Прошло много веков, а древние постройки с непонятными Этрусскими письменами и сейчас поражают человеческое воображение, несмотря на то, что нападавшие на италов и латинян враги отчего-то всегда старались разрушить до самого основания эти древние свидетельства совершенства человеческого разума. Остаётся только гадать, как же велик и прекрасен был Рим во времена самого Романа. Восстановить былое не удавалось никому, а строить добротно новое могли совсем немногие.
Как видно этот Артур Холл был большой оригинал и считал себя умнее других римлян, поскольку оценив достоинства старой архитектурной школы, нашёл возможность нанять для себя тех людей, которые ещё хранили в своих головах науку строительства вечных городов.

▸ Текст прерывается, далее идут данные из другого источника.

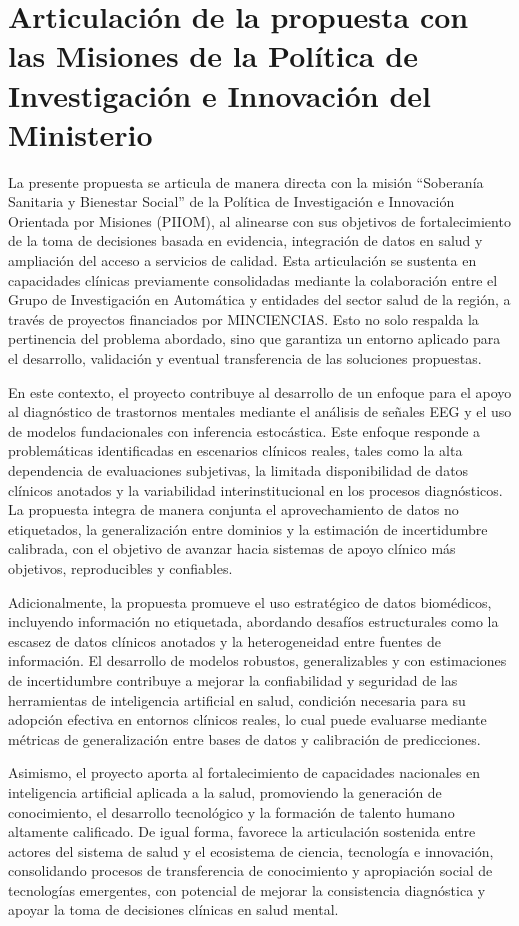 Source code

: \section{Articulación de la propuesta con las Misiones de la Política de Investigación e Innovación del Ministerio}

La presente propuesta se articula de manera directa con la misión “Soberanía Sanitaria y Bienestar Social” de la Política de Investigación e Innovación Orientada por Misiones (PIIOM), al alinearse con sus objetivos de fortalecimiento de la toma de decisiones basada en evidencia, integración de datos en salud y ampliación del acceso a servicios de calidad. Esta articulación se sustenta en capacidades clínicas previamente consolidadas mediante la colaboración entre el Grupo de Investigación en Automática y entidades del sector salud de la región, a través de proyectos financiados por MINCIENCIAS. Esto no solo respalda la pertinencia del problema abordado, sino que garantiza un entorno aplicado para el desarrollo, validación y eventual transferencia de las soluciones propuestas.

En este contexto, el proyecto contribuye al desarrollo de un enfoque para el apoyo al diagnóstico de trastornos mentales mediante el análisis de señales EEG y el uso de modelos fundacionales con inferencia estocástica. Este enfoque responde a problemáticas identificadas en escenarios clínicos reales, tales como la alta dependencia de evaluaciones subjetivas, la limitada disponibilidad de datos clínicos anotados y la variabilidad interinstitucional en los procesos diagnósticos. La propuesta integra de manera conjunta el aprovechamiento de datos no etiquetados, la generalización entre dominios y la estimación de incertidumbre calibrada, con el objetivo de avanzar hacia sistemas de apoyo clínico más objetivos, reproducibles y confiables.

Adicionalmente, la propuesta promueve el uso estratégico de datos biomédicos, incluyendo información no etiquetada, abordando desafíos estructurales como la escasez de datos clínicos anotados y la heterogeneidad entre fuentes de información. El desarrollo de modelos robustos, generalizables y con estimaciones de incertidumbre contribuye a mejorar la confiabilidad y seguridad de las herramientas de inteligencia artificial en salud, condición necesaria para su adopción efectiva en entornos clínicos reales, lo cual puede evaluarse mediante métricas de generalización entre bases de datos y calibración de predicciones.

Asimismo, el proyecto aporta al fortalecimiento de capacidades nacionales en inteligencia artificial aplicada a la salud, promoviendo la generación de conocimiento, el desarrollo tecnológico y la formación de talento humano altamente calificado. De igual forma, favorece la articulación sostenida entre actores del sistema de salud y el ecosistema de ciencia, tecnología e innovación, consolidando procesos de transferencia de conocimiento y apropiación social de tecnologías emergentes, con potencial de mejorar la consistencia diagnóstica y apoyar la toma de decisiones clínicas en salud mental.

Все знали, что он не стеснял себя в средствах. Чего только стоила вымощенная камнем мостовая, что вытягивалась к парадному подъезду поистине императорского особняка Холла? Её идеальное рябое полотно вполне можно было принять за широкий отрез высланной до самого порога ткани. Сам въезд на колесничную площадку дома, не уступающий в ширине и размаху дворцам центра Рима, венчала тонкая, высокая арка. Ах, как же это было хитро! И колоннада, и она будто говорили: «А что мне, Артуру Холлу, стены и потолки, когда мой дом вся земля и всё небо».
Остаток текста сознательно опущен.